Именно это отсутствие повторов и сквозных персонажей (даже Петров, отработав своё идолопоклонство исчезает на периферии) делает повествование развивающимся и необратимым.
«Записывать ли всю эту жизнь, все мои годы в остроге? Не думаю. Если писать по порядку, кряду всё, что случилось и что я видел и испытал в эти годы, можно бы, разумеется, ещё написать втрое, вчетверо больше глав, чем до сих пор написано. Но такое описание поневоле станет, наконец, слишком однообразно. Все приключения выйдут слишком в одном и том же тоне, особенно если читатель успел уже, по тем главам, которые написаны, составить себе хоть несколько удовлетворительное понятие о каторжной жизни второго разряда. Мне хотелось представить весь наш острог и всё, что я прожил в эти годы в одной наглядной и яркой картине…»
Садисты, тиранящие жён и соседей, пьяницы-либертены, не знающие укороту, а также подвалы и чердаки своей психики - вся Россия наш, босхианский сад: через универсальность свою «Записки из подполья» делают острог метафорой всей российской жизни.
Когда неважно с какой стороны крепостной стены находишься.
Ощущение от вселенности, всешности этого буранного полустанка, когда нравы тюрьмы автоматически накладываются на всё остальное государство российское, происходит из-за ровной включённости остранения - если Толстой включает режим «первого взгляда» лишь в самых важных (ключевых, ударных) эпизодах становления персонажей, то для Достоевского это ровный и совсем не переменный ток, сопровождающий человека во всех кругах быта, и на суше, и на воле.
Тем более, что нет во всех этих описаниях «последнего страха», покрывающего изнанку скальпа когда читаешь об ужасах поточного уничтожения людей в советские годы, когда людей расчеловечивают до последней степени перед физическим уничтожением; словно бы заживо освежёвывают, лишая не только одежды, но и остатков индивидуальности.
Ещё по «Лагерям и тюрьмам» Разумника Иванова-Разумника, впрочем, я понял о принципиальной разнице между карательными системами дореволюционной и большевистской России, первая из которых позволяла остаться человеком, тогда как вторая ломала заключенных без возможности восстановления.

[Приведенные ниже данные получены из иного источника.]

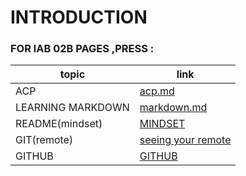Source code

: # INTRODUCTION 

### FOR lAB 02B PAGES ,PRESS :


topic |link
---------|-----------
ACP |[acp.md](https://amarh-ayman.github.io/reading-notes/ACP)
LEARNING MARKDOWN | [markdown.md](https://amarh-ayman.github.io/reading-notes/Learning%20Markdown)
README(mindset) | [MINDSET](https://amarh-ayman.github.io/reading-notes/)
GIT(remote) | [seeing your remote](https://amarh-ayman.github.io/reading-notes/Seeing%20Your%20Remote)
GITHUB | [GITHUB](https://amarh-ayman.github.io/reading-notes/github)
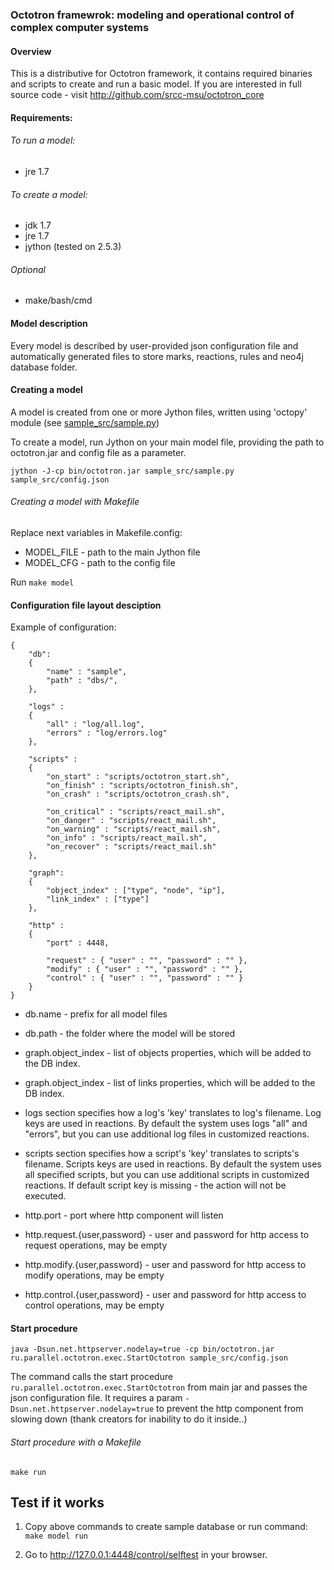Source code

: ### Octotron framewrok: modeling and operational control of complex computer systems

#### Overview
This is a distributive for Octotron framework, it contains required binaries and scripts to create and run a basic model.
If you are interested in full source code - visit http://github.com/srcc-msu/octotron_core

#### Requirements:
###### To run a model:
- jre 1.7

###### To create a model:
- jdk 1.7
- jre 1.7
- jython (tested on 2.5.3)

###### Optional
- make/bash/cmd

#### Model description
Every model is described by user-provided json configuration file and automatically generated files to store marks, reactions, rules and neo4j database folder.

#### Creating a model
A model is created from one or more Jython files, written using 'octopy' module (see [sample_src/sample.py](sample_src/sample.py))

To create a model, run Jython on your main model file, providing the path to octotron.jar and config file as a parameter.

`jython -J-cp bin/octotron.jar sample_src/sample.py sample_src/config.json`

###### Creating a model with Makefile
Replace next variables in Makefile.config:

- MODEL_FILE - path to the main Jython file
- MODEL_CFG - path to the config file

Run `make model`

#### Configuration file layout desciption

Example of configuration:

    {
        "db":
        {
    		"name" : "sample",
    		"path" : "dbs/",
    	},

        "logs" :
        {
            "all" : "log/all.log",
            "errors" : "log/errors.log"
        },

        "scripts" :
        {
            "on_start" : "scripts/octotron_start.sh",
            "on_finish" : "scripts/octotron_finish.sh",
            "on_crash" : "scripts/octotron_crash.sh",

            "on_critical" : "scripts/react_mail.sh",
            "on_danger" : "scripts/react_mail.sh",
            "on_warning" : "scripts/react_mail.sh",
            "on_info" : "scripts/react_mail.sh",
            "on_recover" : "scripts/react_mail.sh"
        },

    	"graph":
    	{
        	"object_index" : ["type", "node", "ip"],
        	"link_index" : ["type"]
    	},
    
    	"http" :
    	{
    		"port" : 4448,

    		"request" : { "user" : "", "password" : "" },
    		"modify" : { "user" : "", "password" : "" },
    		"control" : { "user" : "", "password" : "" }
    	}
    }

- db.name - prefix for all model files
- db.path - the folder where the model will be stored

- graph.object_index - list of objects properties, which will be added to the DB index. 
- graph.object_index - list of links properties, which will be added to the DB index. 

- logs section specifies how a log's 'key' translates to log's filename. Log keys are used in reactions.
By default the system uses logs "all" and "errors", but you can use additional log files in customized reactions.

- scripts section specifies how a script's 'key' translates to scripts's filename. Scripts keys are used in reactions.
By default the system uses all specified scripts, but you can use additional scripts in customized reactions.
If default script key is missing - the action will not be executed.

- http.port - port where http component will listen
- http.request.{user,password} - user and password for http access to request operations, may be empty
- http.modify.{user,password} - user and password for http access to modify operations, may be empty
- http.control.{user,password} - user and password for http access to control operations, may be empty

#### Start procedure
`java -Dsun.net.httpserver.nodelay=true -cp bin/octotron.jar ru.parallel.octotron.exec.StartOctotron sample_src/config.json`

The command calls the start procedure `ru.parallel.octotron.exec.StartOctotron` from main jar and passes the json configuration file.
It requires a param `-Dsun.net.httpserver.nodelay=true` to prevent the http component from slowing down (thank creators for inability to do it inside..)

###### Start procedure with a Makefile

`make run`

## Test if it works

1) Copy above commands to create sample database or run command: `make model run`

2) Go to http://127.0.0.1:4448/control/selftest in your browser.
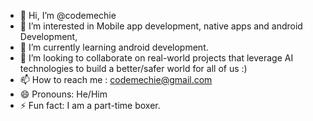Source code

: 
- 👋 Hi, I’m @codemechie
- 👀 I’m interested in Mobile app development, native apps and android Development, 
- 🌱 I’m currently learning android development.
- 💞️ I’m looking to collaborate on real-world projects that leverage AI technologies to build a better/safer world for all of us :)
- 📫 How to reach me : codemechie@gmail.com 
- 😄 Pronouns: He/Him
- ⚡ Fun fact: I am a part-time boxer.

<!---
codemechie/codemechie is a ✨ special ✨ repository because its `README.md` (this file) appears on your GitHub profile.
You can click the Preview link to take a look at your changes.
--->
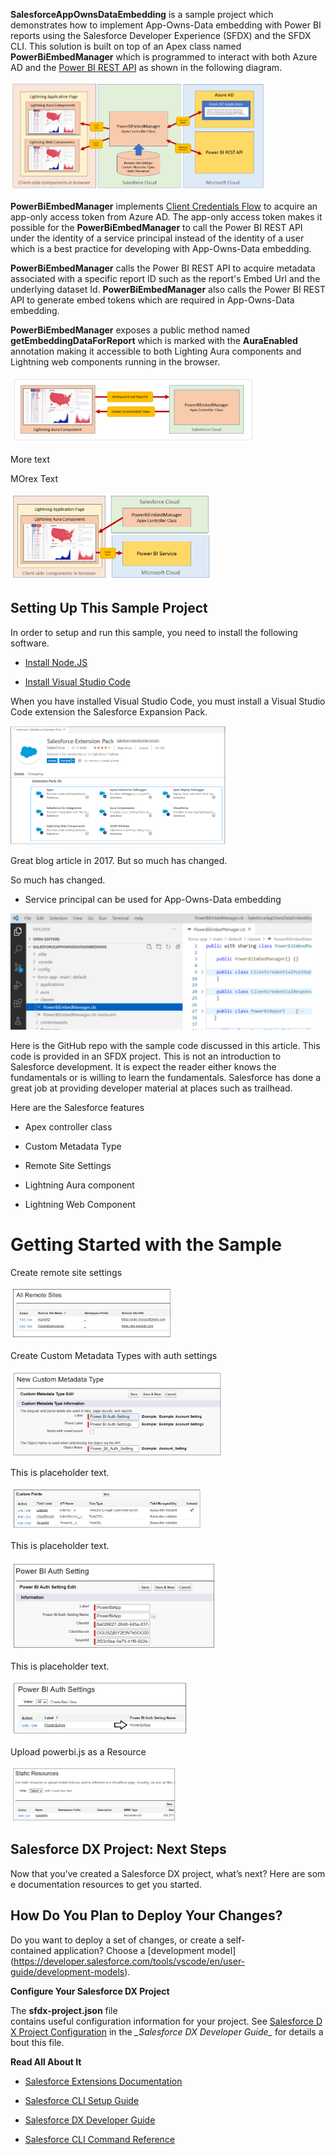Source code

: **SalesforceAppOwnsDataEmbedding** is a sample project which
demonstrates how to implement App-Owns-Data embedding with Power BI
reports using the Salesforce Developer Experience (SFDX) and the SFDX
CLI. This solution is built on top of an Apex class named
**PowerBiEmbedManager** which is programmed to interact with both Azure
AD and the [Power BI REST
API](https://docs.microsoft.com/en-us/rest/api/power-bi/) as shown in
the following diagram.

<img src="ReadMe\media\image1.png" style="width:4.25918in;height:1.81595in" />

**PowerBiEmbedManager** implements [Client Credentials
Flow](https://docs.microsoft.com/en-us/azure/active-directory/develop/v2-oauth2-client-creds-grant-flow)
to acquire an app-only access token from Azure AD. The app-only access
token makes it possible for the **PowerBiEmbedManager** to call the
Power BI REST API under the identity of a service principal instead of
the identity of a user which is a best practice for developing with
App-Owns-Data embedding.

**PowerBiEmbedManager** calls the Power BI REST API to acquire metadata
associated with a specific report ID such as the report's Embed Url and
the underlying dataset Id. **PowerBiEmbedManager** also calls the Power
BI REST API to generate embed tokens which are required in App-Owns-Data
embedding.

**PowerBiEmbedManager** exposes a public method named
**getEmbeddingDataForReport** which is marked with the **AuraEnabled**
annotation making it accessible to both Lighting Aura components and
Lightning web components running in the browser.

<img src="ReadMe\media\image2.png" style="width:4.08589in;height:1.12328in" />

More text

MOrex Text

<img src="ReadMe\media\image3.png" style="width:3.36043in;height:1.45399in" />

## Setting Up This Sample Project

In order to setup and run this sample, you need to install the following
software.

-   [Install Node.JS](https://nodejs.org/en/download/)

-   [Install Visual Studio Code](https://code.visualstudio.com/Download)

When you have installed Visual Studio Code, you must install a Visual
Studio Code extension the Salesforce Expansion Pack.

<img src="ReadMe\media\image4.png" style="width:3.59167in;height:1.98739in" />

Great blog article in 2017. But so much has changed.

So much has changed.

-   Service principal can be used for App-Owns-Data embedding

<img src="ReadMe\media\image5.png" style="width:5.025in;height:1.93398in" />

Here is the GitHub repo with the sample code discussed in this article.
This code is provided in an SFDX project. This is not an introduction to
Salesforce development. It is expect the reader either knows the
fundamentals or is willing to learn the fundamentals. Salesforce has
done a great job at providing developer material at places such as
trailhead.

Here are the Salesforce features

-   Apex controller class

-   Custom Metadata Type

-   Remote Site Settings

-   Lightning Aura component

-   Lightning Web Component

# Getting Started with the Sample

Create remote site settings

<img src="ReadMe\media\image6.png" style="width:2.7in;height:0.8856in" />

Create Custom Metadata Types with auth settings

<img src="ReadMe\media\image7.png" style="width:3.54804in;height:1.45in" />

This is placeholder text.

<img src="ReadMe\media\image8.png" style="width:3.2in;height:0.71653in" />

This is placeholder text.

<img src="ReadMe\media\image9.png" style="width:3.45833in;height:1.51247in" />

This is placeholder text.

<img src="ReadMe\media\image10.png" style="width:2.975in;height:0.92115in" />

Upload powerbi.js as a Resource

<img src="ReadMe\media\image11.png" style="width:2.75in;height:0.93123in" />

## Salesforce DX Project: Next Steps

Now that you’ve created a Salesforce DX project, what’s next? Here are some documentation resources to get you started.

## How Do You Plan to Deploy Your Changes?

Do you want to deploy a set of changes, or create a self-contained application? Choose a \[development model\](<u>https://developer.salesforce.com/tools/vscode/en/user-guide/development-models</u>).

**Configure Your Salesforce DX Project**

The **sfdx-project.json** file
contains useful configuration information for your project. See [Salesforce DX Project Configuration](https://developer.salesforce.com/docs/atlas.en-us.sfdx_dev.meta/sfdx_dev/sfdx_dev_ws_config.htm) in the *\_Salesforce DX Developer Guide\_* for details about this file.

**Read All About It**

-   [Salesforce Extensions Documentation](https://developer.salesforce.com/tools/vscode/)

-   [Salesforce CLI Setup Guide](https://developer.salesforce.com/docs/atlas.en-us.sfdx_setup.meta/sfdx_setup/sfdx_setup_intro.htm)

-   [Salesforce DX Developer Guide](https://developer.salesforce.com/docs/atlas.en-us.sfdx_dev.meta/sfdx_dev/sfdx_dev_intro.htm)

-   [Salesforce CLI Command Reference](https://developer.salesforce.com/docs/atlas.en-us.sfdx_cli_reference.meta/sfdx_cli_reference/cli_reference.htm)
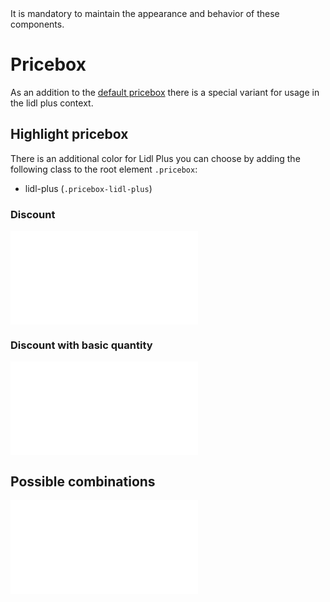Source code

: <AlertWarning alertHeadline="Not modifiable">
It is mandatory to maintain the appearance and behavior of these components.
</AlertWarning>

# Pricebox

As an addition to the [default pricebox](../../Components/Pricebox/Pricebox.md) there is a special variant for usage in the lidl plus context.

## Highlight pricebox

There is an additional color for Lidl Plus you can choose by adding the following class to the root element `.pricebox`:

* lidl-plus (`.pricebox-lidl-plus`)

### Discount

<ContentRack
    fields='
        "preview": {
            "src": "examples/PriceboxLidlPlusDiscount.html",
            "type": "link"
        },
        "<html>":{
            "src": "examples/PriceboxLidlPlusDiscount.html",
            "type": "content",
            "selector": "#app"
        }
    '
 />

![PriceboxLidlPlusDiscount](examples/PriceboxLidlPlusDiscount.html)

### Discount with basic quantity

<ContentRack
    fields='
        "preview": {
            "src": "examples/PriceboxLidlPlusDiscountBasicQuantity.html",
            "type": "link"
        },
        "<html>":{
            "src": "examples/PriceboxLidlPlusDiscountBasicQuantity.html",
            "type": "content",
            "selector": "#app"
        }
    '
 />

![PriceboxLidlPlusDiscountBasicQuantity](examples/PriceboxLidlPlusDiscountBasicQuantity.html)

## Possible combinations

<ContentRack
    fields='
        "preview": {
            "src": "examples/PriceboxRibbonCombined.html",
            "type": "link"
        },
        "<html>":{
            "src": "examples/PriceboxRibbonCombined.html",
            "type": "content",
            "selector": "#app"
        }
    '
 />

![PriceboxRibbonCombined](examples/PriceboxRibbonCombined.html)
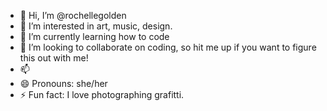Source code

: - 👋 Hi, I’m @rochellegolden
- 👀 I’m interested in art, music, design.
- 🌱 I’m currently learning how to code 
- 💞️ I’m looking to collaborate on coding, so hit me up if you want to figure this out with me!
- 📫 
- 😄 Pronouns: she/her
- ⚡ Fun fact: I love photographing grafitti.

<!---
rochellegolden/rochellegolden is a ✨ special ✨ repository because its `README.md` (this file) appears on your GitHub profile.
You can click the Preview link to take a look at your changes.
--->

Большевики, мечтавшие о построении земного рая, сподобились разве что на превращение ГУЛАГа в ад на земле, тогда как каторга Достоевского была именно что Чистилищем - что, кстати, мы по судьбе самого Достоевского, который после тюрьмы стал (сил, значит, хватило) одним из величайших отцов человечества, видим.
Именно эта разница между «царизмом» (XIX век «неопытен» почти во всём коллективистском, в том числе и в массовых наказаниях, а также коллективных нравах) и «фашизмом» совка в нашем пост-травматическом восприятии, сдвигает «Записки из мёртвого дома» с социальных акцентов на психологические.
«В том-то и дело, что тут уж не до рассудка: тут судороги…»
Ибо дело здесь («наш дом - тюрьма») будто бы даже не во внешних обстоятельствах (крепостнический строй, самодержавное самодурство, одни телесные наказания розгами да шпицрутенами чего стоят), но во внутреннем, «стихийном» складе общепринятой нормы - всего того, что традиционно и называется у нас «достоевщиной», приукрашенной логикой и ритмом рукописного письма.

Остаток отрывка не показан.